Find the line containing "the CNAS organigram" in the entries below. Restate it and each line after it, word for word, up to and including the line containing "all CNAS operations.".

== Stored data ==
····················
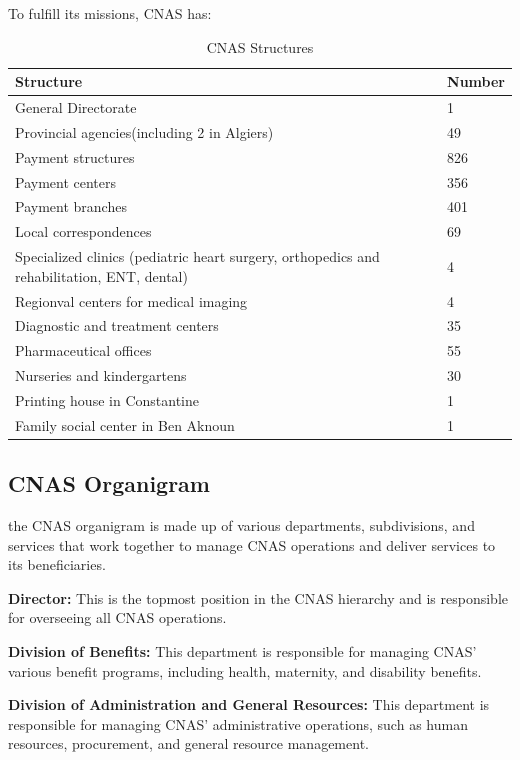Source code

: \medskip To fulfill its missions, CNAS has: 
\begin{table}[htbp]
  \centering
  \begin{tabular}{|p{10cm}|l|}
  \hline
  \textbf{Structure} & \textbf{Number} \\
  \hline
  General Directorate & 1 \\
  \hline
  Provincial agencies(including 2 in Algiers)  & 49 \\
  \hline
  Payment structures & 826 \\
  \hline
  Payment centers & 356 \\
  \hline
  Payment branches & 401 \\
  \hline
  Local correspondences & 69 \\
  \hline
  Specialized clinics (pediatric heart surgery, orthopedics and rehabilitation, ENT, dental) & 4 \\
  \hline
  Regionval centers for medical imaging & 4 \\
  \hline
  Diagnostic and treatment centers & 35 \\
  \hline
  Pharmaceutical offices & 55 \\
  \hline
  Nurseries and kindergartens & 30 \\
  \hline
  Printing house in Constantine & 1 \\
  \hline
  Family social center in Ben Aknoun & 1 \\
  \hline
  \end{tabular}
  \caption{CNAS Structures}
  \end{table}

\newpage
\subsection{CNAS Organigram}
the CNAS organigram is made up of various departments, subdivisions, and services that work together to manage CNAS operations and deliver services to its beneficiaries.

\medskip \textbf{Director:} This is the topmost position in the CNAS hierarchy and is responsible for overseeing all CNAS operations.

\textbf{Division of Benefits:} This department is responsible for managing CNAS' various benefit programs, including health, maternity, and disability benefits.

\textbf{Division of Administration and General Resources:} This department is responsible for managing CNAS' administrative operations, such as human resources, procurement, and general resource management.

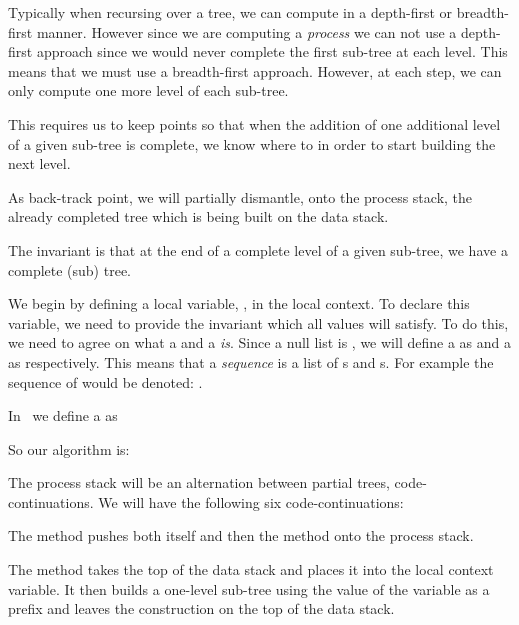 Typically when recursing over a tree, we can compute in a depth-first or 
breadth-first manner. However since we are computing a \emph{process} we 
can not use a depth-first approach since we would never complete the first 
sub-tree at each level. This means that we must use a breadth-first 
approach. However, at each step, we can only compute one more level of 
each sub-tree. 

This requires us to keep  points so that when the 
addition of one additional level of a given sub-tree is complete, we know 
where to  in order to start building the next level. 

As back-track point, we will partially dismantle, onto the process stack, 
the already completed tree which is being built on the data stack. 

The invariant is that at the end of a complete level of a given sub-tree, 
we have a complete (sub) tree. 

We begin by defining a local variable, , in the local context. 
To declare this variable, we need to provide the invariant which all 
values will satisfy. To do this, we need to agree on what a  
and a  \emph{is}. Since a null list is \type{()}, we will 
define a  as \type{(())} and a  as \type{(()())} 
respectively. This means that a  \emph{sequence} is a list 
of s and s. For example the sequence of 
 would be denoted: \type{( (()) (()()) (()) (()()) (()()) 
(()) )}. 

In \joylol\ we define a  as 

\starttyping
\startJoylolCode

\stopJoylolCode
\stoptyping

So our algorithm is:

The process stack will be an alternation between partial trees, 
code-continuations. We will have the following six code-continuations:

\startitemize

\item The  method pushes both itself and then the 
 method onto the process stack. 

\item The  method takes the top of the data stack and 
places it into the  local context variable. It then builds a 
one-level sub-tree using the value of the  variable as a prefix 
and leaves the construction on the top of the data stack. 

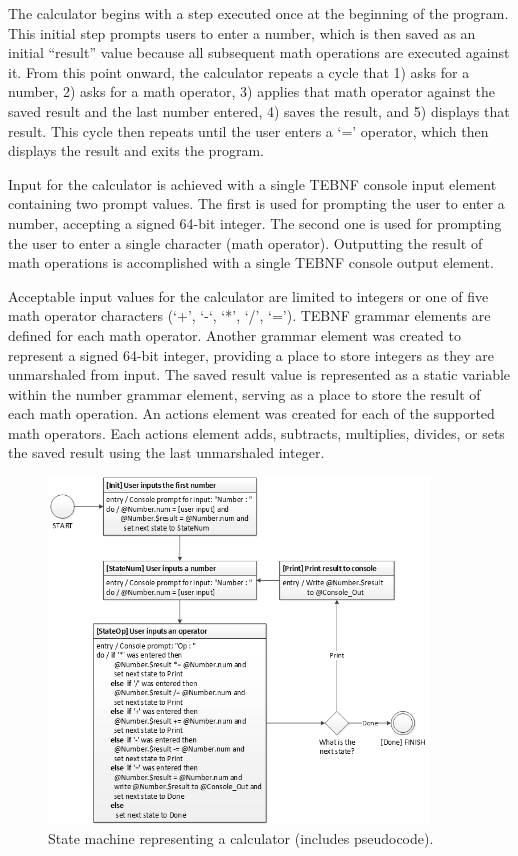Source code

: \indent
The calculator begins with a step executed once at the beginning of the program. This initial step prompts users to enter a number, which is then saved as an initial “result” value because all subsequent math operations are executed against it.  From this point onward, the calculator repeats a cycle that 1) asks for a number, 2) asks for a math operator, 3) applies that math operator against the saved result and the last number entered, 4) saves the result, and 5) displays that result.   This cycle then repeats until the user enters a ‘=’ operator, which then displays the result and exits the program.

\indent
Input for the calculator is achieved with a single TEBNF console input element containing two prompt values.  The first is used for prompting the user to enter a number, accepting a signed 64-bit integer.  The second one is used for prompting the user to enter a single character (math operator).  Outputting the result of math operations is accomplished with a single TEBNF console output element.

\indent
Acceptable input values for the calculator are limited to integers or one of five math operator characters (‘+’, ‘-‘, ‘*’, ‘/’, ‘=’).  TEBNF grammar elements are defined for each math operator.  Another grammar element was created to represent a signed 64-bit integer, providing a place to store integers as they are unmarshaled from input.  The saved result value is represented as a static variable within the number grammar element, serving as a place to store the result of each math operation.  An actions element was created for each of the supported math operators.  Each actions element adds, subtracts, multiplies, divides, or sets the saved result using the last unmarshaled integer.

\begin{figure}[htbp]
\centering
\includegraphics[width=0.9\textwidth]{figures/CalculatorUmlStateMachine.png}
\caption[State machine representing a calculator.]{State machine representing a calculator (includes pseudocode).}
\label{fig:CalculatorUmlStateMachine}
\end{figure}

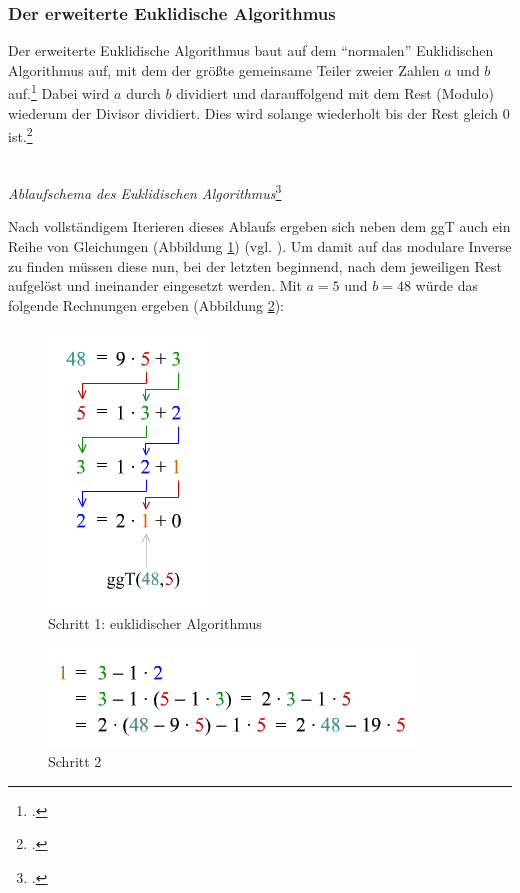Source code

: \documentclass{scrarticle}
\begin{document}
        \subsubsection{Der erweiterte Euklidische Algorithmus}
            Der erweiterte Euklidische Algorithmus baut auf dem \enquote{normalen} Euklidischen Algorithmus auf, mit dem der größte gemeinsame Teiler zweier Zahlen $a$ und $b$ auf.\footcite[vgl.][]{erweA} Dabei wird $a$ durch $b$ dividiert und darauffolgend mit dem Rest (Modulo) wiederum der Divisor dividiert. Dies wird solange wiederholt bis der Rest gleich $0$ ist.\footcite[vgl.][]{matbib-eka}
            \begin{center}
            \\
            \emph{Ablaufschema des Euklidischen Algorithmus}\footcite{zum2020}\\                   
            \end{center}
            Nach vollständigem Iterieren dieses Ablaufs ergeben sich neben dem ggT auch ein Reihe von Gleichungen (Abbildung \ref{fig:euklid}) (vgl. \cite{erweA}). Um damit auf das modulare Inverse zu finden müssen diese nun, bei der letzten beginnend, nach dem jeweiligen Rest aufgelöst und ineinander eingesetzt werden. Mit $a=5$ und $b=48$ würde das folgende Rechnungen ergeben (Abbildung \ref{fig:erweuklid}):\\
            \begin{figure}[h!]
                \centering
                \includegraphics{content/euklid.png}
                \caption{Schritt 1: euklidischer Algorithmus\protect\footnotemark}
                \label{fig:euklid}
            \end{figure}
            \begin{figure}[h!]
                \centering
                \includegraphics{content/erweuklid.png}
                \caption{Schritt 2\protect\footnotemark}
                \label{fig:erweuklid}
            \end{figure}
\end{document}
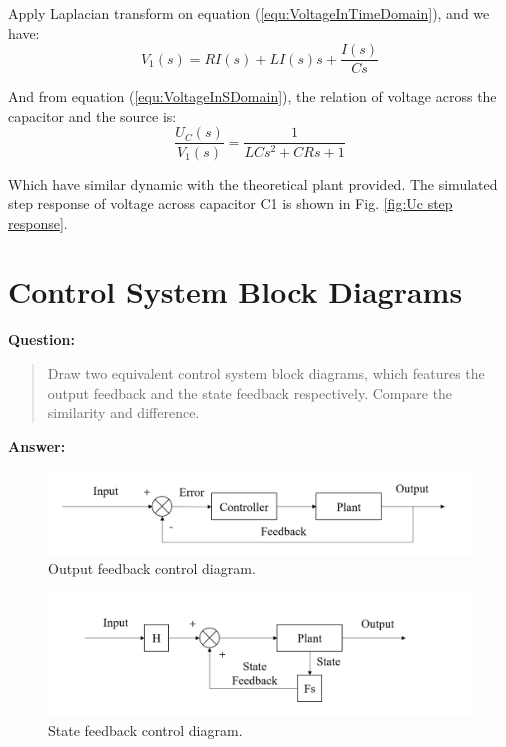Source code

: \documentclass[12pt, oneside]{article}
\begin{document}
Apply Laplacian transform on equation (\ref{equ:VoltageInTimeDomain}), and we have:
\begin{equation}
        V_1(s) = RI(s)+ LI(s)s+\frac{I(s)}{Cs}
        \label{equ:VoltageInSDomain}
\end{equation}

And from equation (\ref{equ:VoltageInSDomain}), the relation of voltage across the capacitor and the source is:
\begin{equation}
    \frac{U_C(s)}{V_1(s)}=\frac{1}{LCs^2+CRs+1}
\end{equation}

Which have similar dynamic with the theoretical plant provided. The simulated step response of voltage across capacitor C1 is shown in Fig. \ref{fig:Uc step response}.

\pagebreak

\section{Control System Block Diagrams}
\textbf{Question:}
\begin{quote}
    Draw two equivalent control system block diagrams, which features the output feedback and the state feedback respectively. Compare the similarity and difference. 
\end{quote}
\textbf{Answer:}

\begin{figure}[htbp]
    \centering
    \includegraphics[height = 0.07\paperheight]{Report/pics/OutputFeedbackDiagram.png}
    \caption{Output feedback control diagram.}
    \label{fig:my_label}
\end{figure}

\begin{figure}[htbp]
    \centering
    \includegraphics[height = 0.1\paperheight]{Report/pics/StateFeedbackDiagram.png}
    \caption{State feedback control diagram.}
    \label{fig:my_label}
\end{figure}
\end{document}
····················
== EXPECTED ANSWER ==
the CNAS organigram is made up of various departments, subdivisions, and services that work together to manage CNAS operations and deliver services to its beneficiaries.

\medskip \textbf{Director:} This is the topmost position in the CNAS hierarchy and is responsible for overseeing all CNAS operations.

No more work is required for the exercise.